INPUT>
════════

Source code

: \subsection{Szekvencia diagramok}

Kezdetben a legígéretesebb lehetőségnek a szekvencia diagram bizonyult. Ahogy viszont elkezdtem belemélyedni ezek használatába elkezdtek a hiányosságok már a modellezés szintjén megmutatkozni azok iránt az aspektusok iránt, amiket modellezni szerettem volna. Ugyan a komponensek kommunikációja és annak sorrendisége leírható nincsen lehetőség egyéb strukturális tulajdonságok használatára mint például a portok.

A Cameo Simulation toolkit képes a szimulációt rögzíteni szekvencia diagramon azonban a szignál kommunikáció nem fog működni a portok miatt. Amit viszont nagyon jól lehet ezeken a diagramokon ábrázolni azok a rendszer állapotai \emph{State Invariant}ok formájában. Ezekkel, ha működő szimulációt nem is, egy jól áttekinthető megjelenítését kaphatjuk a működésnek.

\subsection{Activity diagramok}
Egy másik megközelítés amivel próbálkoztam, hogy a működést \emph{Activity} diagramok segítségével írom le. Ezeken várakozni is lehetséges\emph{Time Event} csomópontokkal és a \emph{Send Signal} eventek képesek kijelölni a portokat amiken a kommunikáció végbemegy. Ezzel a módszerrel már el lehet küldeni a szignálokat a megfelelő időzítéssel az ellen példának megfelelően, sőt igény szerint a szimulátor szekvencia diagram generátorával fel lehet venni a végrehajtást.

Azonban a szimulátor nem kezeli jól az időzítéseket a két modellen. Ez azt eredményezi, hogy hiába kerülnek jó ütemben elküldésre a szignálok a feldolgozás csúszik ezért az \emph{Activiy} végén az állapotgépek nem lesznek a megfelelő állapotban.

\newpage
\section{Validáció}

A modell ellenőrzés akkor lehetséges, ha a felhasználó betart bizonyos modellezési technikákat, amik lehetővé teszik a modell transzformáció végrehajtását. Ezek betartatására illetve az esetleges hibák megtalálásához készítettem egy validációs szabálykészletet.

════════

Scan the material above for the string "megfelelő". Copy each line that holds it.

Egy másik megközelítés amivel próbálkoztam, hogy a működést \emph{Activity} diagramok segítségével írom le. Ezeken várakozni is lehetséges\emph{Time Event} csomópontokkal és a \emph{Send Signal} eventek képesek kijelölni a portokat amiken a kommunikáció végbemegy. Ezzel a módszerrel már el lehet küldeni a szignálokat a megfelelő időzítéssel az ellen példának megfelelően, sőt igény szerint a szimulátor szekvencia diagram generátorával fel lehet venni a végrehajtást.
Azonban a szimulátor nem kezeli jól az időzítéseket a két modellen. Ez azt eredményezi, hogy hiába kerülnek jó ütemben elküldésre a szignálok a feldolgozás csúszik ezért az \emph{Activiy} végén az állapotgépek nem lesznek a megfelelő állapotban.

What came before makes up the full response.